A pressing concern for many of my financial clients at the moment relates to how they should be responding to phishing attacks.
Phishing attacks exploit weaknesses in the standard email protocols. These allow attackers to impersonate a financial organization, using the same techniques as spammers and, in many cases, even using the same shared lists of email addresses. The aim is to persuade the recipient to supply confidential information to the attacker through a corrupted or fake instance of the website.
As with any electronic threat, there are multiple vectors for possible attack. While phishing attacks rely heavily upon the social engineering aspects of forged emails to be statistically successful, there are still a number of things that I can advise my clients to do to protect themselves.
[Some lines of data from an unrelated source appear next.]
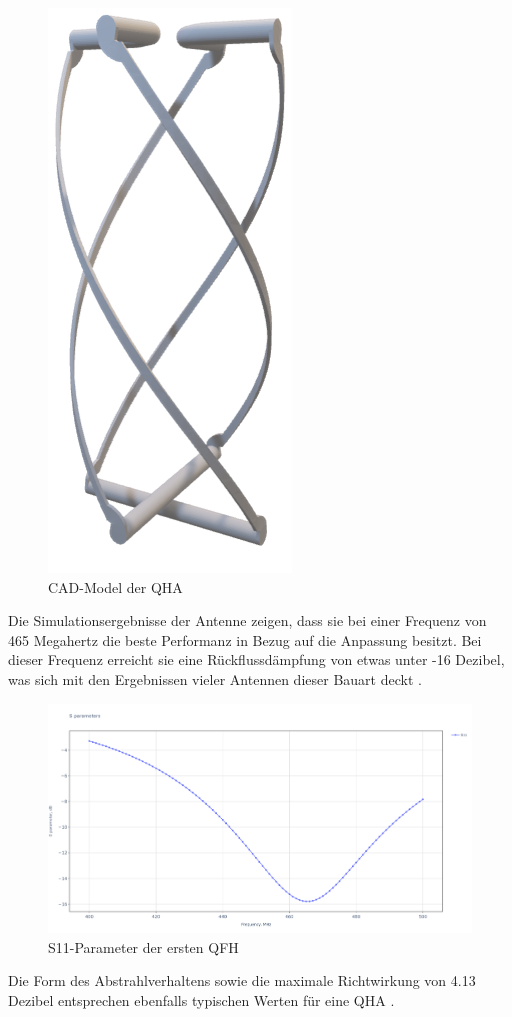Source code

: \begin{figure} [H]
	\centering
	\includegraphics[width=.15\linewidth]{../ref/qfh_render.png}
	\caption{CAD-Model der QHA}
	\label{fig:qfh_render}
\end{figure}

Die Simulationsergebnisse der Antenne zeigen, dass sie bei einer Frequenz von 465 Megahertz die beste Performanz in Bezug auf die Anpassung besitzt. Bei dieser Frequenz erreicht sie eine Rückflussdämpfung von etwas unter -16 Dezibel, was sich mit den Ergebnissen vieler Antennen dieser Bauart deckt \cite{keller_quadrifilar_2015} \cite{noauthor_qfh_nodate}.

\begin{figure} [H]
	\centering
	\includegraphics[width=\linewidth]{../ref/qfh_old_s11.png}
	\caption{S11-Parameter der ersten QFH}
	\label{fig:s11_old_qfh}
\end{figure}

Die Form des Abstrahlverhaltens sowie die maximale Richtwirkung von 4.13 Dezibel entsprechen ebenfalls typischen Werten für eine QHA \cite{keller_quadrifilar_2015}.

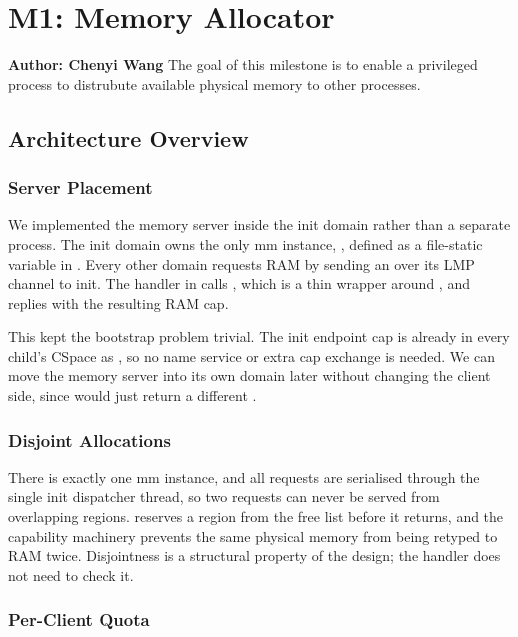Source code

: \chapter*{M1: Memory Allocator}{\textbf{Author: Chenyi Wang}
\newline
 \newline
 The goal of this milestone is to enable a privileged process to distrubute available
 physical memory to other processes.}
\section{Architecture Overview}
\subsection{Server Placement}

We implemented the memory server inside the init domain rather than a separate
process. The init domain owns the only mm instance, , defined as a
file-static variable in . Every other domain requests
RAM by sending an  over its LMP channel to init. The
handler  in  calls
, which is a thin wrapper around ,
and replies with the resulting RAM cap.

\medskip\noindent
This kept the bootstrap problem trivial. The init endpoint cap is already in
every child's CSpace as , so no name service or extra cap exchange
is needed. We can move the memory server into its own domain later without
changing the client side, since  would just
return a different .

\subsection{Disjoint Allocations}

There is exactly one mm instance, and all requests are serialised through the
single init dispatcher thread, so two requests can never be served from
overlapping regions.  reserves a region from the free list
before it returns, and the capability machinery prevents the same physical
memory from being retyped to RAM twice. Disjointness is a structural property
of the design; the handler does not need to check it.

\subsection{Per-Client Quota}

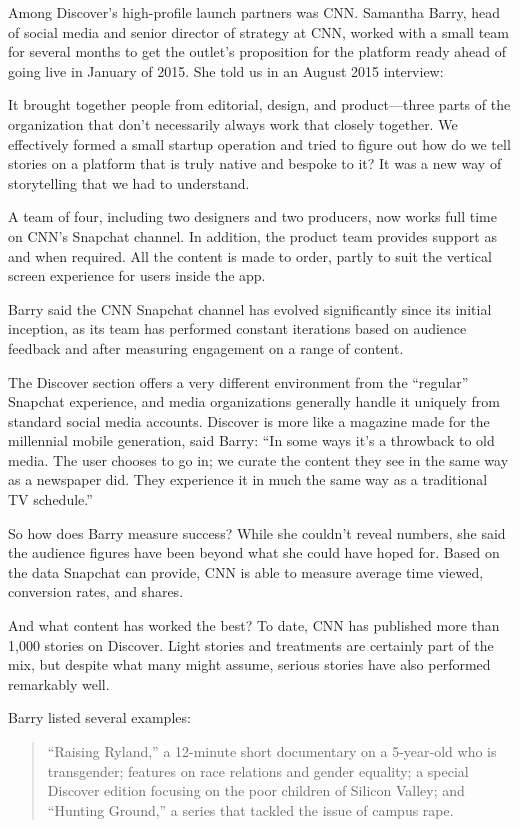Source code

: \documentclass[notoc, symmetric, nobib, nols]{towcenter-guideto-book}
\begin{document}
Among Discover's high-profile launch partners was CNN. Samantha Barry, head of social media and senior director of strategy at CNN, worked with a small team for several months to get the outlet's proposition for the platform ready ahead of going live in January of 2015. She told us in an August 2015 interview: 

It brought together people from editorial, design, and product---three parts of the organization that don't necessarily always work that closely together. We effectively formed a small startup operation and tried to figure out how do we tell stories on a platform that is truly native and bespoke to it? It was a new way of storytelling that we had to understand. 

A team of four, including two designers and two producers, now works full time on CNN's Snapchat channel. In addition, the product team provides support as and when required. All the content is made to order, partly to suit the vertical screen experience for users inside the app. 

Barry said the CNN Snapchat channel has evolved significantly since its initial inception, as its team has performed constant iterations based on audience feedback and after measuring engagement on a range of content. 

The Discover section offers a very different environment from the ``regular'' Snapchat experience, and media organizations generally handle it uniquely from standard social media accounts. Discover is more like a magazine made for the millennial mobile generation, said Barry: ``In some ways it's a throwback to old media. The user chooses to go in; we curate the content they see in the same way as a newspaper did. They experience it in much the same way as a traditional TV schedule.''

So how does Barry measure success? While she couldn't reveal numbers, she said the audience figures have been beyond what she could have hoped for. Based on the data Snapchat can provide, CNN is able to measure average time viewed, conversion rates, and shares. 

And what content has worked the best? To date, CNN has published more than 1,000 stories on Discover. Light stories and treatments are certainly part of the mix, but despite what many might assume, serious stories have also performed remarkably well.

Barry listed several examples: 

\begin{quote}
``Raising Ryland,'' a 12-minute short documentary on a 5-year-old who is transgender; features on race relations and gender equality; a special Discover edition focusing on the poor children of Silicon Valley; and ``Hunting Ground,'' a series that tackled the issue of campus rape. 
\end{quote}
\end{document}
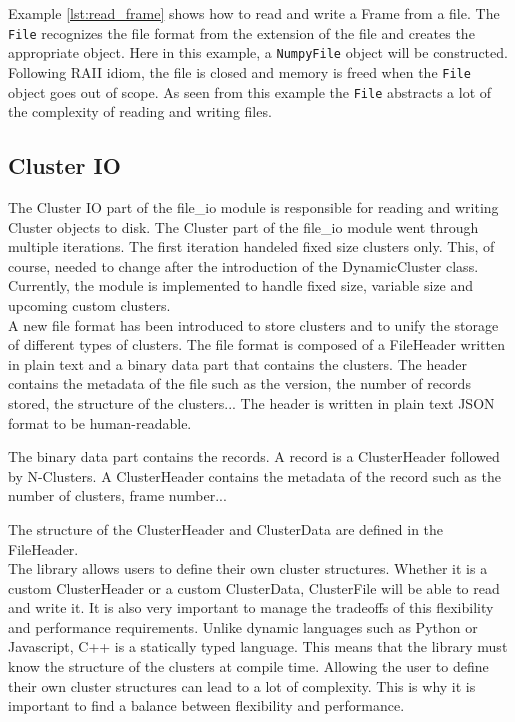 \documentclass[./chapitre3.tex]{subfiles}
\begin{document}
Example \ref{lst:read_frame} shows how to read and write a Frame from a file. The \lstinline|File|
recognizes the file format from the extension of the file and creates the appropriate object.
Here in this example, a \lstinline|NumpyFile| object will be constructed.
Following RAII idiom, the file is closed and memory is freed when the \lstinline|File|
object goes out of scope. As seen from this example the \lstinline|File| abstracts a lot
of the complexity of reading and writing files.\\

\subsection{Cluster IO}
The Cluster IO part of the file\_io module is responsible for reading and writing Cluster objects to disk.
The Cluster part of the file\_io module went through multiple iterations. The first iteration
handeled fixed size clusters only. This, of course, needed to change after the introduction
of the DynamicCluster class. Currently, the module is implemented to handle fixed size,
variable size and upcoming custom clusters.\\

A new file format has been introduced to store clusters and to unify the storage of different
types of clusters. The file format is composed of a FileHeader written in plain text and a binary
data part that contains the clusters. The header contains the metadata of the file such as
the version, the number of records stored, the structure of the clusters... The header is
written in plain text JSON format to be human-readable.

The binary data part contains the
records. A record is a ClusterHeader followed by N-Clusters. A ClusterHeader contains the
metadata of the record such as the number of clusters, frame number...

The structure of the ClusterHeader and ClusterData are defined in the FileHeader.\\

The library allows users to define their own cluster structures. Whether it is
a custom ClusterHeader or a custom ClusterData, ClusterFile will be able to read and write
it. It is also very important to manage the tradeoffs of this flexibility and performance
requirements. Unlike dynamic languages such as Python or Javascript, C++ is a statically typed
language. This means that the library must know the structure of the clusters at compile time.
Allowing the user to define their own cluster structures can lead to a lot of complexity.
This is why it is important to find a balance between flexibility and performance.\\
\end{document}
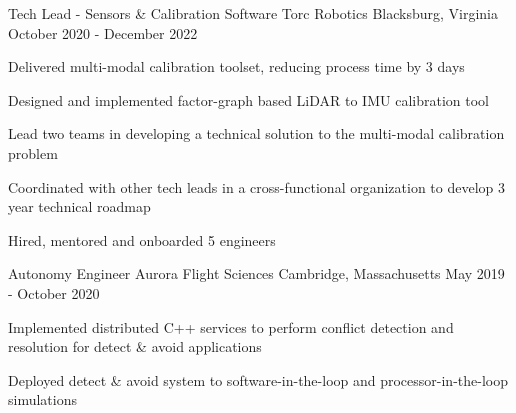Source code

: \begin{cventries}
  \cventry
    {Tech Lead - Sensors \& Calibration Software} %
    {Torc Robotics} %
    {Blacksburg, Virginia} %
    {October 2020 - December 2022} %
    {
      \begin{cvitems}
          \item{Delivered multi-modal calibration toolset, reducing process time by 3 days}
          \item{Designed and implemented factor-graph based LiDAR to IMU calibration tool}
          \item{Lead two teams in developing a technical solution to the multi-modal calibration problem}
          \item{Coordinated with other tech leads in a cross-functional organization to develop 3 year technical roadmap}
          \item{Hired, mentored and onboarded 5 engineers}
      \end{cvitems}
    }

  \cventry
    {Autonomy Engineer} %
    {Aurora Flight Sciences} %
    {Cambridge, Massachusetts} %
    {May 2019 - October 2020} %
    {
      \begin{cvitems}
          \item{Implemented distributed C++ services to perform conflict detection and resolution for detect \& avoid applications}
          \item{Deployed detect \& avoid system to software-in-the-loop and processor-in-the-loop simulations}
      \end{cvitems}
    }



\end{cventries}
This advice extends beyond relying on third-parties to correct the standards, educate their technology-challenged clientele, or even police against each new phishing scam. Instead, they should spend some time focusing on the things which they themselves can do to their applications and systems.
In the first instance, they need to ensure they have deployed the standard assortment of security mechanisms that are designed to protect their customers from attacks based around information leakage and threats associated with the use of non-secure or shared computers (such as those found in cybercafés) – and actually have them verified as implemented correctly. This includes multi-tier login processes that are capable of thwarting automated attacks and common key-logging attack methods, as well as investing in robust input validation processes.
These standard protection mechanisms represent the front-line in application security. Unfortunately, many organizations fail to implement these standard security features successfully.
Consider the benefits of a well thought-out and implemented two-tier login process. In the first instance, the client is prompted for at least two personal pieces of information (such as their surname and their account number). In order to combat automated brute-force agents, after successfully supplying this data, the client is then asked to supply at least two further pieces of information (a supplied password and a shared secret word, for example) on another page.
For combating key-logging devices, at least one of these personal identifiers should be supplied via the mouse – such as using drop-down boxes to select the letters that comprise their shared secret. To combat network sniffing attacks, only parts of the shared secret should be required (such as the second, fourth and ninth letters of the secret word) – and these sequences should be randomly selected each time.
However, to help defend against common phishing attacks that fake the organization's web front-end and mimic functionality to capture this personal information, you need another security mechanism.
The simplest procedure is to get the client to upload a picture that is unique (or choose one that means something to them) when they first create their internet login account. The client is then informed that the picture has become a shared secret, and that this graphic will always be presented to them when they reach the second level of their login process (as a watermark, for example). Therefore, the absence of their picture means that the web application is being impersonated. I recommend the use of a graphic as opposed to a pass phrase, because this prevents confusion with passwords and "personalises" the experience for the client.
Failures with web application URLs that allow scriptable components, or third-party web address information to be incorporated in them, often confuse the organization's clientele and represent an easily exploitable attack vector for the phisher. For example, consider a web application that has a component that redirects its clients to an affiliate site which can be abused in this way: www.trustedbank.com/affiliate.html?url=https://fake.attacker.com. Of course, the "fake.attacker.com" could be hidden using all kinds of methods. Proper – that is, robust and intelligent – input validation processes are required.
There is no shortcut to this process. Many companies know that certain fields in their web application do not validate content at the server properly, and fail to see how this could be turned into an attack. Normally, all that is required is a quick demonstration that injects a little client-side code into the returned page, which logs all the key depressions and redraws the insecure padlock of the browser to look as if it is now "secure".